Parameter Description
hInst Handle to a valid BULK instance, returned by USBD_BULK_Add().

Return value

Number of bytes that are available in the internal BULK-OUT endpoint buffer.

Additional information

If the host is sending more data than your target application has requested, the remaining data will be stored in an internal buffer. This function shows how many bytes are available in this buffer.
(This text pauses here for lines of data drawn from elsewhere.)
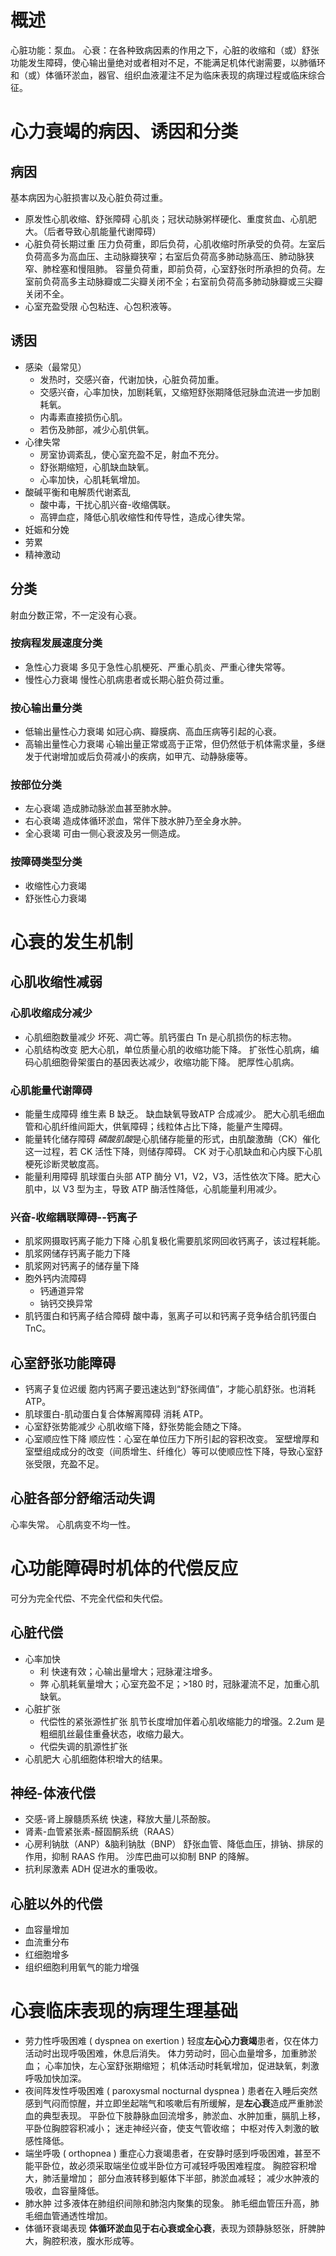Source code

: # 概述
心脏功能：泵血。
心衰：在各种致病因素的作用之下，心脏的收缩和（或）舒张功能发生障碍，使心输出量绝对或者相对不足，不能满足机体代谢需要，以肺循环和（或）体循环淤血，器官、组织血液灌注不足为临床表现的病理过程或临床综合征。
# 心力衰竭的病因、诱因和分类
## 病因
基本病因为心脏损害以及心脏负荷过重。
- 原发性心肌收缩、舒张障碍
  心肌炎；冠状动脉粥样硬化、重度贫血、心肌肥大。（后者导致心肌能量代谢障碍）
- 心脏负荷长期过重
  压力负荷重，即后负荷，心肌收缩时所承受的负荷。左室后负荷高多为高血压、主动脉瓣狭窄；右室后负荷高多肺动脉高压、肺动脉狭窄、肺栓塞和慢阻肺。
  容量负荷重，即前负荷，心室舒张时所承担的负荷。左室前负荷高多主动脉瓣或二尖瓣关闭不全；右室前负荷高多肺动脉瓣或三尖瓣关闭不全。
- 心室充盈受限
  心包粘连、心包积液等。
## 诱因
- 感染（最常见）
	- 发热时，交感兴奋，代谢加快，心脏负荷加重。
	- 交感兴奋，心率加快，加剧耗氧，又缩短舒张期降低冠脉血流进一步加剧耗氧。
	- 内毒素直接损伤心肌。
	- 若伤及肺部，减少心肌供氧。
- 心律失常
	- 房室协调紊乱，使心室充盈不足，射血不充分。
	- 舒张期缩短，心肌缺血缺氧。
	- 心率加快，心肌耗氧增加。
- 酸碱平衡和电解质代谢紊乱
	- 酸中毒，干扰心肌兴奋-收缩偶联。
	- 高钾血症，降低心肌收缩性和传导性，造成心律失常。
- 妊娠和分娩
- 劳累
- 精神激动
## 分类
射血分数正常，不一定没有心衰。
### 按病程发展速度分类
- 急性心力衰竭
  多见于急性心肌梗死、严重心肌炎、严重心律失常等。
- 慢性心力衰竭
  慢性心肌病患者或长期心脏负荷过重。
### 按心输出量分类
- 低输出量性心力衰竭
  如冠心病、瓣膜病、高血压病等引起的心衰。
- 高输出量性心力衰竭
  心输出量正常或高于正常，但仍然低于机体需求量，多继发于代谢增加或后负荷减小的疾病，如甲亢、动静脉瘘等。
### 按部位分类
- 左心衰竭
  造成肺动脉淤血甚至肺水肿。
- 右心衰竭
  造成体循环淤血，常伴下肢水肿乃至全身水肿。
- 全心衰竭
  可由一侧心衰波及另一侧造成。
### 按障碍类型分类
- 收缩性心力衰竭
- 舒张性心力衰竭
# 心衰的发生机制
## 心肌收缩性减弱
### 心肌收缩成分减少
- 心肌细胞数量减少
  坏死、凋亡等。肌钙蛋白 Tn 是心肌损伤的标志物。
- 心肌结构改变
  肥大心肌，单位质量心肌的收缩功能下降。
  扩张性心肌病，编码心肌细胞骨架蛋白的基因表达减少，收缩功能下降。
  肥厚性心肌病。
### 心肌能量代谢障碍
- 能量生成障碍
  维生素 B 缺乏。
  缺血缺氧导致ATP 合成减少。
  肥大心肌毛细血管和心肌纤维间距大，供氧障碍；线粒体占比下降，能量产生障碍。
- 能量转化储存障碍
  *磷酸肌酸*是心肌储存能量的形式，由肌酸激酶（CK）催化这一过程，若 CK 活性下降，则储存障碍。
  CK 对于心肌缺血和心内膜下心肌梗死诊断灵敏度高。
- 能量利用障碍
  肌球蛋白头部 ATP 酶分 V1，V2，V3，活性依次下降。肥大心肌中，以 V3 型为主，导致 ATP 酶活性降低，心肌能量利用减少。
### 兴奋-收缩耦联障碍--钙离子
- 肌浆网摄取钙离子能力下降
  心肌复极化需要肌浆网回收钙离子，该过程耗能。
- 肌浆网储存钙离子能力下降
- 肌浆网对钙离子的储存量下降
- 胞外钙内流障碍
	- 钙通道异常
	- 钠钙交换异常
- 肌钙蛋白和钙离子结合障碍
  酸中毒，氢离子可以和钙离子竞争结合肌钙蛋白 TnC。
## 心室舒张功能障碍
- 钙离子复位迟缓
  胞内钙离子要迅速达到“舒张阈值”，才能心肌舒张。也消耗 ATP。
- 肌球蛋白-肌动蛋白复合体解离障碍
  消耗 ATP。
- 心室舒张势能减少
  心肌收缩下降，舒张势能会随之下降。
- 心室顺应性下降
  顺应性：心室在单位压力下所引起的容积改变。
  室壁增厚和室壁组成成分的改变（间质增生、纤维化）等可以使顺应性下降，导致心室舒张受限，充盈不足。
## 心脏各部分舒缩活动失调
心率失常。
心肌病变不均一性。
# 心功能障碍时机体的代偿反应
可分为完全代偿、不完全代偿和失代偿。
## 心脏代偿
- 心率加快
	- 利
	  快速有效；心输出量增大；冠脉灌注增多。
	- 弊
	  心肌耗氧量增大；心室充盈不足；>180 时，冠脉灌流不足，加重心肌缺氧。
- 心脏扩张
	- 代偿性的紧张源性扩张
	  肌节长度增加伴着心肌收缩能力的增强。2.2um 是粗细肌丝最佳重叠状态，收缩力最大。
	- 代偿失调的肌源性扩张
- 心肌肥大
  心肌细胞体积增大的结果。
## 神经-体液代偿
- 交感-肾上腺髓质系统
  快速，释放大量儿茶酚胺。
- 肾素-血管紧张素-醛固酮系统（RAAS）
- 心房利钠肽（ANP）&脑利钠肽（BNP）
  舒张血管、降低血压，排钠、排尿的作用，抑制 RAAS 作用。
  沙库巴曲可以抑制 BNP 的降解。
- 抗利尿激素 ADH
  促进水的重吸收。
## 心脏以外的代偿
- 血容量增加
- 血流重分布
- 红细胞增多
- 组织细胞利用氧气的能力增强
# 心衰临床表现的病理生理基础
- 劳力性呼吸困难 ( dyspnea on exertion )
  轻度**左心心力衰竭**患者，仅在体力活动时出现呼吸困难，休息后消失。
  体力劳动时，回心血量增多，加重肺淤血；
  心率加快，左心室舒张期缩短；
  机体活动时耗氧增加，促进缺氧，刺激呼吸加快加深。
- 夜间阵发性呼吸困难 ( paroxysmal nocturnal dyspnea )
  患者在入睡后突然感到气闷而惊醒，并立即坐起喘气和咳嗽后有所缓解，是**左心衰**造成严重肺淤血的典型表现。
  平卧位下肢静脉血回流增多，肺淤血、水肿加重，膈肌上移，平卧位胸腔容积减小；
  迷走神经兴奋，使支气管收缩；
  中枢对传入刺激的敏感性降低。
- 端坐呼吸 ( orthopnea )
  重症心力衰竭患者，在安静时感到呼吸困难，甚至不能平卧位，故必须采取端坐位或半卧位方可减轻呼吸困难程度。
  胸腔容积增大，肺活量增加；
  部分血液转移到躯体下半部，肺淤血减轻；
  减少水肿液的吸收，血容量降低。
- 肺水肿
  过多液体在肺组织间隙和肺泡内聚集的现象。
  肺毛细血管压升高，肺毛细血管通透性增加。
- 体循环衰竭表现
  **体循环淤血见于右心衰或全心衰**，表现为颈静脉怒张，肝脾肿大，胸腔积液，腹水形成等。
The number of bytes returned by this function can be read using USBD_BULK_Read() without blocking.

Example

Your host application sends 50 bytes. Your target application only requests to receive 1 byte. In this case the target application will get 1 byte and the remaining 49 bytes are stored in an internal buffer. When your target application now calls USBD_BULK_GetNumBytesInBuffer() it will return the number of bytes that are available in the internal buffer (49).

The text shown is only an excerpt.